◆ What needs to be done
Count how many lines in the entries below hold "باشقا". Only the number belongs in the answer.

### Data to use

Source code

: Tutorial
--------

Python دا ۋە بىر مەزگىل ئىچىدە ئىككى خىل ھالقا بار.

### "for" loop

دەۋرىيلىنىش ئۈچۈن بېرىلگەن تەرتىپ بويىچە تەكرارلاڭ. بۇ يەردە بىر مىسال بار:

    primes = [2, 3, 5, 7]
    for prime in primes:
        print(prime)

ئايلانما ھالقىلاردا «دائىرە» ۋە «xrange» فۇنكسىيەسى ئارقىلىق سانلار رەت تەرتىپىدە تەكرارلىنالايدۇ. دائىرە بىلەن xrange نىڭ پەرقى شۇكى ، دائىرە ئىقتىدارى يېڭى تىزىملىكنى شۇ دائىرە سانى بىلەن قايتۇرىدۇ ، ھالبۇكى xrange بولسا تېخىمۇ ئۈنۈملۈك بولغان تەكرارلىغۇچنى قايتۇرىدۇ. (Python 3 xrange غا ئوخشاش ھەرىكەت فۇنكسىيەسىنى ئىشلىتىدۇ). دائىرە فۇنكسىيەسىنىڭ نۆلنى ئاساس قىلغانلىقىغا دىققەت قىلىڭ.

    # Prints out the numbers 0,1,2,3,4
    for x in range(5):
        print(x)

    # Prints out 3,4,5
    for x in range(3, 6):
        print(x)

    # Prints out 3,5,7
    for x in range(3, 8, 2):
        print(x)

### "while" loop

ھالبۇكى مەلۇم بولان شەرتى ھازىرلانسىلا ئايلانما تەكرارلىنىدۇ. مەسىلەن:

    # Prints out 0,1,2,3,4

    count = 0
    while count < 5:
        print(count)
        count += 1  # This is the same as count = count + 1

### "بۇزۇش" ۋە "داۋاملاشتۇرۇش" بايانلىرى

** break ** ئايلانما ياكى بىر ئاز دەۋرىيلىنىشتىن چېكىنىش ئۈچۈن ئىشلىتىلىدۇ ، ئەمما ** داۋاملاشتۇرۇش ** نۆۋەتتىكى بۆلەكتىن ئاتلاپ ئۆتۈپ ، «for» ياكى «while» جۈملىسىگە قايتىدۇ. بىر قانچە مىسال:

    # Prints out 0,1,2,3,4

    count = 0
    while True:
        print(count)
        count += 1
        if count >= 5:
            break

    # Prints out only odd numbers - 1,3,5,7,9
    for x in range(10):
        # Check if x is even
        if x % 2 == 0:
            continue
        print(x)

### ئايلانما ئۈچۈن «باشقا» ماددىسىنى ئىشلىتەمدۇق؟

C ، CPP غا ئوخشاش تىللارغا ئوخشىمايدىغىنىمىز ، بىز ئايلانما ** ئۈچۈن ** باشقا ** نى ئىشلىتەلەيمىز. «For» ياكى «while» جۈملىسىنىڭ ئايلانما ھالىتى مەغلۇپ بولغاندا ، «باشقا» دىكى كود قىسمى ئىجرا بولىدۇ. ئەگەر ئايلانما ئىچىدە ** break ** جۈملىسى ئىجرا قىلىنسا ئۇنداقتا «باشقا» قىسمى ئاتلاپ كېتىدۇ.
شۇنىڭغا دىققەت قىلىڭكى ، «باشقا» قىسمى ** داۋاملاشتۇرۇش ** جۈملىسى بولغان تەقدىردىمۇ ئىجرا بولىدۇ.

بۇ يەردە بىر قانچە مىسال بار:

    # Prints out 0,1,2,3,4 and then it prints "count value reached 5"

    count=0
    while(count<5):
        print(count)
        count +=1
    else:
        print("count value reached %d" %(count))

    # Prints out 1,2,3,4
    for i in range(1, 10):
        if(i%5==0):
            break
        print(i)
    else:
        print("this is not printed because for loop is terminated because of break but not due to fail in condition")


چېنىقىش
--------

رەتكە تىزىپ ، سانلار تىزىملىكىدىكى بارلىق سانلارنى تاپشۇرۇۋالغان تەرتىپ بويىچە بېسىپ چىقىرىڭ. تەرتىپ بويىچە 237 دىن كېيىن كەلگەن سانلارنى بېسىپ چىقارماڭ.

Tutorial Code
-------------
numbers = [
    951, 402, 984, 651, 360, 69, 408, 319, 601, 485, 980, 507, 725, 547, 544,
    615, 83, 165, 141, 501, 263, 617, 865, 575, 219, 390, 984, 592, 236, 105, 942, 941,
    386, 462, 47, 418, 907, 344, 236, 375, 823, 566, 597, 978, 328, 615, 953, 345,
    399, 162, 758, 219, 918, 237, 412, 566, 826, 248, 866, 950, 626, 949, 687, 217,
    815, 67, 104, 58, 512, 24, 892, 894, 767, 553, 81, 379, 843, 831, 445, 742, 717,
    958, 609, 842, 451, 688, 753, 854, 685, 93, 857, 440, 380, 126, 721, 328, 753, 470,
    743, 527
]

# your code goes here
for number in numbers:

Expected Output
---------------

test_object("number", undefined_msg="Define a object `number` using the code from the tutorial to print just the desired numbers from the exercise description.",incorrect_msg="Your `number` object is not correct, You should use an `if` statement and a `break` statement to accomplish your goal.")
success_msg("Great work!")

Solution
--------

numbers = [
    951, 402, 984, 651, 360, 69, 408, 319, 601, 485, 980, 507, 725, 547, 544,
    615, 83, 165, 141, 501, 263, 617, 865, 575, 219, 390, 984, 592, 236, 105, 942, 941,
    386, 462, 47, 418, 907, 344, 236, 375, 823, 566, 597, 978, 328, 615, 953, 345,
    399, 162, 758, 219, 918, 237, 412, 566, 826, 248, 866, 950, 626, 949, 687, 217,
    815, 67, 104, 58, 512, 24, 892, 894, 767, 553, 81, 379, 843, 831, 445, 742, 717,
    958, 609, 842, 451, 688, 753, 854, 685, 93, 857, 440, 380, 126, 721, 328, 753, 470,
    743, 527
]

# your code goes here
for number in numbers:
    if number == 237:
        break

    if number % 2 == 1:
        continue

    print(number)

######
### Data to use

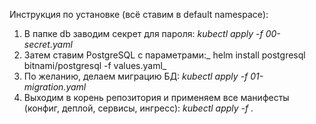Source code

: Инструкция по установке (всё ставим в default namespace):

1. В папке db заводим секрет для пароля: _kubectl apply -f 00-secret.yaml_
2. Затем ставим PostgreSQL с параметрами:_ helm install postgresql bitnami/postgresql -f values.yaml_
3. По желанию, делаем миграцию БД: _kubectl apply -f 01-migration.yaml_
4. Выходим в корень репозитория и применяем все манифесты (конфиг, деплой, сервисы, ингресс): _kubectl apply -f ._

######
### Data to use

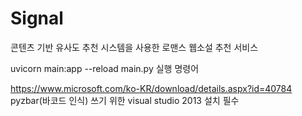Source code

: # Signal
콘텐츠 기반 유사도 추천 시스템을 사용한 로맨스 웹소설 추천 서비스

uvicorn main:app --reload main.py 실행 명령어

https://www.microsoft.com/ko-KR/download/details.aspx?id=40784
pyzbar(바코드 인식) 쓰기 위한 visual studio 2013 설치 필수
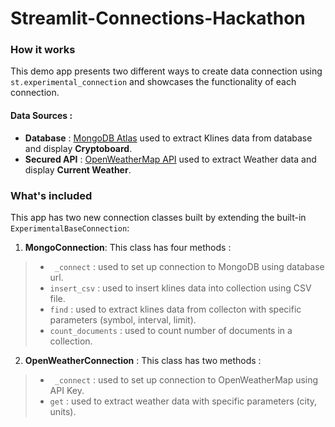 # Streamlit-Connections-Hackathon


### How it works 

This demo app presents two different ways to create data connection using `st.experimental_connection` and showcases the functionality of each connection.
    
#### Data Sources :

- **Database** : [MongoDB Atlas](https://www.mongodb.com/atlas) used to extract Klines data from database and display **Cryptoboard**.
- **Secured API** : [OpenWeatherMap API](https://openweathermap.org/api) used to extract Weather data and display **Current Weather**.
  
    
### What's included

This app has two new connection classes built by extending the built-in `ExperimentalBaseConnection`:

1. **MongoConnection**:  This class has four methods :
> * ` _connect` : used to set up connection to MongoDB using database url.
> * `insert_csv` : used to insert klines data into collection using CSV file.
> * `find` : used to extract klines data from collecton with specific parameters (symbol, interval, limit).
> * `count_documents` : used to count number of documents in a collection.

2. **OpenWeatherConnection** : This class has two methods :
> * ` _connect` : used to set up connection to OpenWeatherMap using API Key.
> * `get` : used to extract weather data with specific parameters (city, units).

######

◆ Answer to this problem
3